INSTRUCTIONS FOR THE TASK: Beneath this instruction is a listing; write out exactly the line that contains "and high-priority issues." and each line after it to the last.

RECORDS PROVIDED:

_ _ _ _

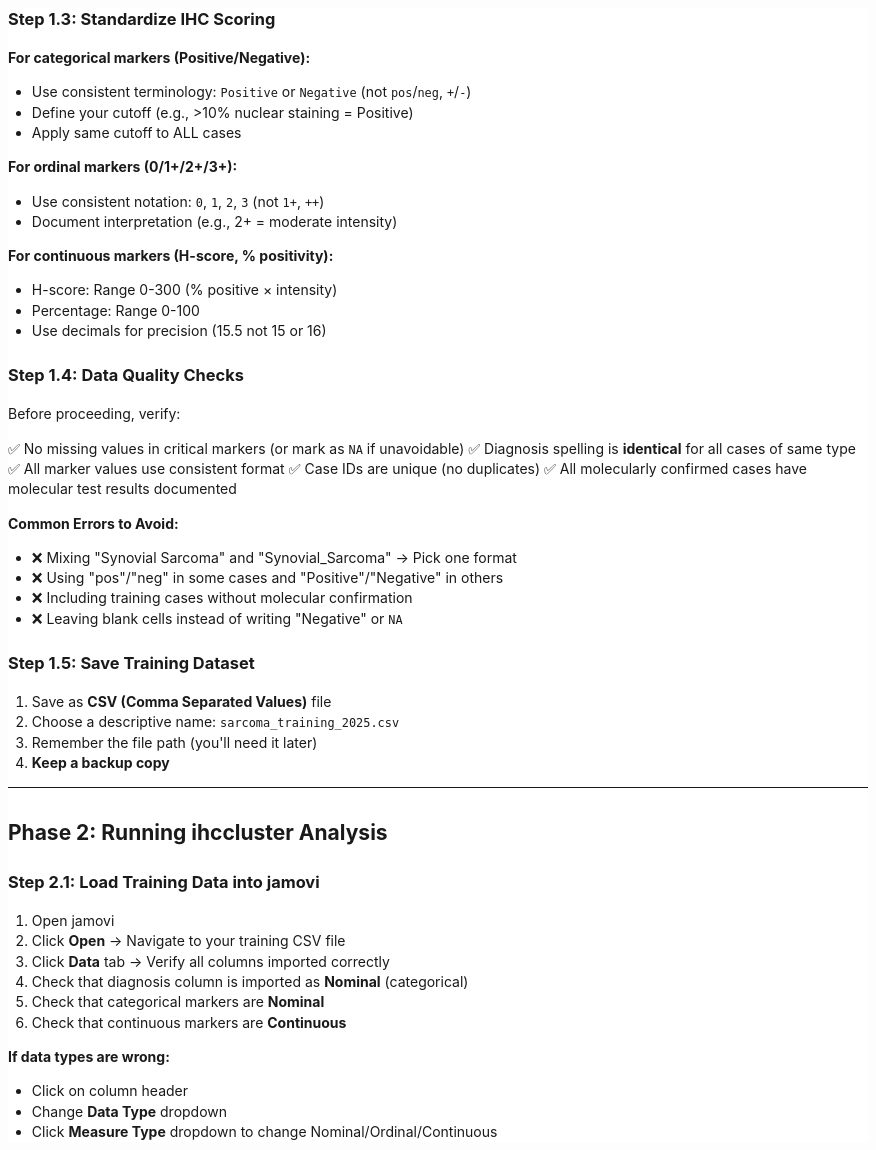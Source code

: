 ### Step 1.3: Standardize IHC Scoring

**For categorical markers (Positive/Negative):**
- Use consistent terminology: `Positive` or `Negative` (not `pos`/`neg`, `+`/`-`)
- Define your cutoff (e.g., >10% nuclear staining = Positive)
- Apply same cutoff to ALL cases

**For ordinal markers (0/1+/2+/3+):**
- Use consistent notation: `0`, `1`, `2`, `3` (not `1+`, `++`)
- Document interpretation (e.g., 2+ = moderate intensity)

**For continuous markers (H-score, % positivity):**
- H-score: Range 0-300 (% positive × intensity)
- Percentage: Range 0-100
- Use decimals for precision (15.5 not 15 or 16)

### Step 1.4: Data Quality Checks

Before proceeding, verify:

✅ No missing values in critical markers (or mark as `NA` if unavoidable)
✅ Diagnosis spelling is **identical** for all cases of same type
✅ All marker values use consistent format
✅ Case IDs are unique (no duplicates)
✅ All molecularly confirmed cases have molecular test results documented

**Common Errors to Avoid:**
- ❌ Mixing "Synovial Sarcoma" and "Synovial_Sarcoma" → Pick one format
- ❌ Using "pos"/"neg" in some cases and "Positive"/"Negative" in others
- ❌ Including training cases without molecular confirmation
- ❌ Leaving blank cells instead of writing "Negative" or `NA`

### Step 1.5: Save Training Dataset

1. Save as **CSV (Comma Separated Values)** file
2. Choose a descriptive name: `sarcoma_training_2025.csv`
3. Remember the file path (you'll need it later)
4. **Keep a backup copy**

---

## Phase 2: Running ihccluster Analysis

### Step 2.1: Load Training Data into jamovi

1. Open jamovi
2. Click **Open** → Navigate to your training CSV file
3. Click **Data** tab → Verify all columns imported correctly
4. Check that diagnosis column is imported as **Nominal** (categorical)
5. Check that categorical markers are **Nominal**
6. Check that continuous markers are **Continuous**

**If data types are wrong:**
- Click on column header
- Change **Data Type** dropdown
- Click **Measure Type** dropdown to change Nominal/Ordinal/Continuous
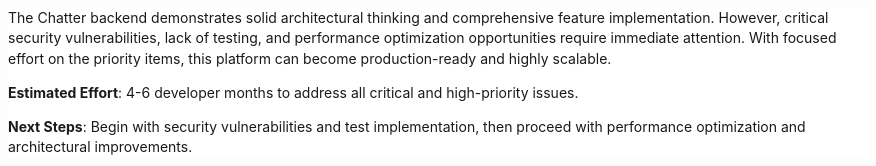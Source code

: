 The Chatter backend demonstrates solid architectural thinking and comprehensive feature implementation. However, critical security vulnerabilities, lack of testing, and performance optimization opportunities require immediate attention. With focused effort on the priority items, this platform can become production-ready and highly scalable.

**Estimated Effort**: 4-6 developer months to address all critical and high-priority issues.

**Next Steps**: Begin with security vulnerabilities and test implementation, then proceed with performance optimization and architectural improvements.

_ _ _ _

OUTPUT BELOW:
**Estimated Effort**: 4-6 developer months to address all critical and high-priority issues.

**Next Steps**: Begin with security vulnerabilities and test implementation, then proceed with performance optimization and architectural improvements.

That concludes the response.